### Task requirements
One figure is wanted here: how many lines in the entries hold the word "lfloor".

(Source records)
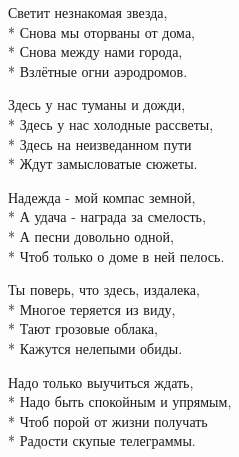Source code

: \medskip

\begin{minipage}{\linewidth}
Светит незнакомая звезда, \\*
Снова мы оторваны от дома, \\*
Снова между нами города,\\*
Взлётные огни аэродромов.\\
\end{minipage}\par\medskip\nobreak

\medskip

\begin{minipage}{\linewidth}
Здесь у нас туманы и дожди,\\*
Здесь у нас холодные рассветы,\\*
Здесь на неизведанном пути\\*
Ждут замысловатые сюжеты.\\
\end{minipage}\par\medskip\nobreak

\medskip

\begin{minipage}{\linewidth}
\hspace*{1.5em}Надежда - мой компас земной,\\*
\hspace*{1.5em}А удача - награда за смелость,\\*
\hspace*{1.5em}А песни довольно одной,\\*
\hspace*{1.5em}Чтоб только о доме в ней пелось.\\
\end{minipage}\par\medskip\nobreak

\medskip

\begin{minipage}{\linewidth}
Ты поверь, что здесь, издалека,\\*
Многое теряется из виду,\\*
Тают грозовые облака,\\*
Кажутся нелепыми обиды.\\
\end{minipage}\par\medskip\nobreak

\medskip

\begin{minipage}{\linewidth}
Надо только выучиться ждать,\\*
Надо быть спокойным и упрямым,\\*
Чтоб порой от жизни получать\\*
Радости скупые телеграммы.\\
\end{minipage}\par\medskip\nobreak

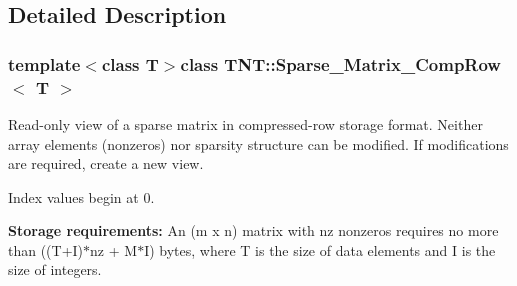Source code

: \subsection{Detailed Description}
\subsubsection*{template$<$class T$>$class T\-N\-T\-::\-Sparse\-\_\-\-Matrix\-\_\-\-Comp\-Row$<$ T $>$}

Read-\/only view of a sparse matrix in compressed-\/row storage format. Neither array elements (nonzeros) nor sparsity structure can be modified. If modifications are required, create a new view.

Index values begin at 0.

{\bfseries Storage requirements\-:} An (m x n) matrix with nz nonzeros requires no more than ((T+\-I)$\ast$nz + M$\ast$\-I) bytes, where T is the size of data elements and I is the size of integers. 

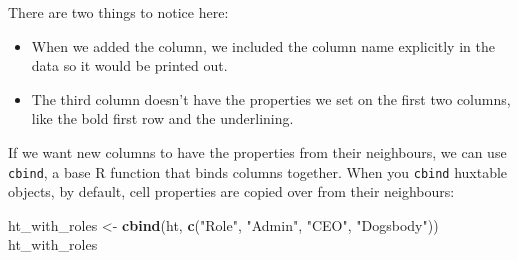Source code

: \documentclass[]{article}
\newenvironment{Shaded}{\begin{snugshade}}{\end{snugshade}}
\newcommand{\KeywordTok}[1]{\textcolor[rgb]{0.13,0.29,0.53}{\textbf{#1}}}
\newcommand{\StringTok}[1]{\textcolor[rgb]{0.31,0.60,0.02}{#1}}
\newcommand{\NormalTok}[1]{#1}
\providecommand{\tightlist}{%
  \setlength{\itemsep}{0pt}\setlength{\parskip}{0pt}}
\begin{document}
\FloatBarrier

There are two things to notice here:

\begin{itemize}
\tightlist
\item
  When we added the column, we included the column name explicitly in
  the data so it would be printed out.
\item
  The third column doesn't have the properties we set on the first two
  columns, like the bold first row and the underlining.
\end{itemize}

If we want new columns to have the properties from their neighbours, we
can use \texttt{cbind}, a base R function that binds columns together.
When you \texttt{cbind} huxtable objects, by default, cell properties
are copied over from their neighbours:

\begin{Shaded}
\begin{Highlighting}[]
\NormalTok{ht_with_roles <-}\StringTok{ }\KeywordTok{cbind}\NormalTok{(ht, }\KeywordTok{c}\NormalTok{(}\StringTok{"Role"}\NormalTok{, }\StringTok{"Admin"}\NormalTok{, }\StringTok{"CEO"}\NormalTok{, }\StringTok{"Dogsbody"}\NormalTok{))}
\NormalTok{ht_with_roles}
\end{Highlighting}
\end{Shaded}
\end{document}
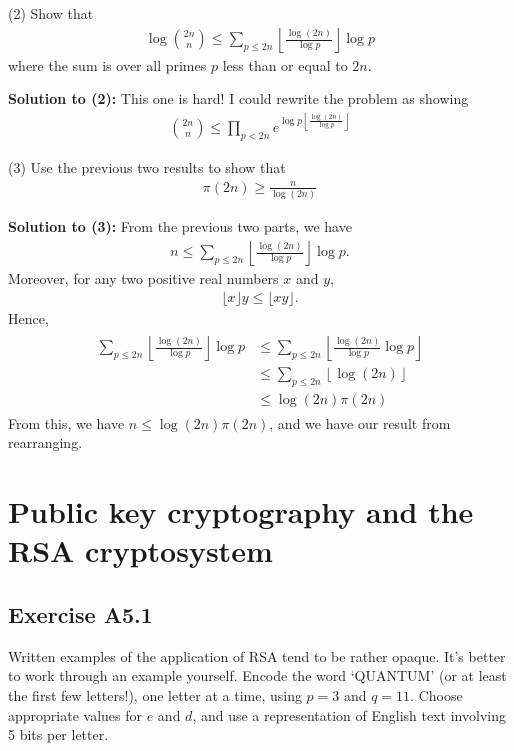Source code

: \documentclass{book}
\begin{document}
    (2) Show that
    \begin{align}
        \log \binom{2n}{n} \leq \sum_{p\leq2n} \left\lfloor\frac{\log(2n)}{\log p} \right\rfloor\log p
    \end{align}
    where the sum is over all primes $p$ less than or equal to $2n$.

    \textbf{Solution to (2):} This one is hard! I could rewrite the problem as showing
    \begin{align}
        \binom{2n}{n} \leq \prod_{p<2n}e^{\log p \left\lfloor\frac{\log(2n)}{\log p}\right\rfloor}
    \end{align}

    (3) Use the previous two results to show that
    \begin{align}
        \pi(2n) \geq \frac{n}{\log(2n)}
    \end{align}

    \textbf{Solution to (3):} From the previous two parts, we have
    \begin{align}
        n \leq \sum_{p\leq2n} \left\lfloor\frac{\log(2n)}{\log p} \right\rfloor\log p.
    \end{align}
    Moreover, for any two positive real numbers $x$ and $y$,
    \begin{align}
        \lfloor x\rfloor y \leq \lfloor x y\rfloor.
    \end{align}
    Hence,
    \begin{align}
    \begin{aligned}
        \sum_{p\leq2n} \left\lfloor\frac{\log(2n)}{\log p} \right\rfloor\log p &\leq \sum_{p\leq2n} \left\lfloor\frac{\log(2n)}{\log p }\log p\right\rfloor \\
        &\leq \sum_{p\leq2n} \left\lfloor\log(2n)\right\rfloor\\
        &\leq \log(2n) \pi(2n)
    \end{aligned}
    \end{align}
    From this, we have $n \leq \log(2n) \pi(2n)$, and we have our result from rearranging.


\chapter{Public key cryptography and the RSA cryptosystem}


\section*{Exercise A5.1} 
    Written examples of the application of RSA tend to be rather opaque. It’s better to work through an example yourself. Encode the word ‘QUANTUM’ (or at least the first few letters!), one letter at a time, using $p=3$ and $q=11$. Choose appropriate values for $e$ and $d$, and use a representation of English text involving 5 bits per letter.
    
\end{document}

### Result
6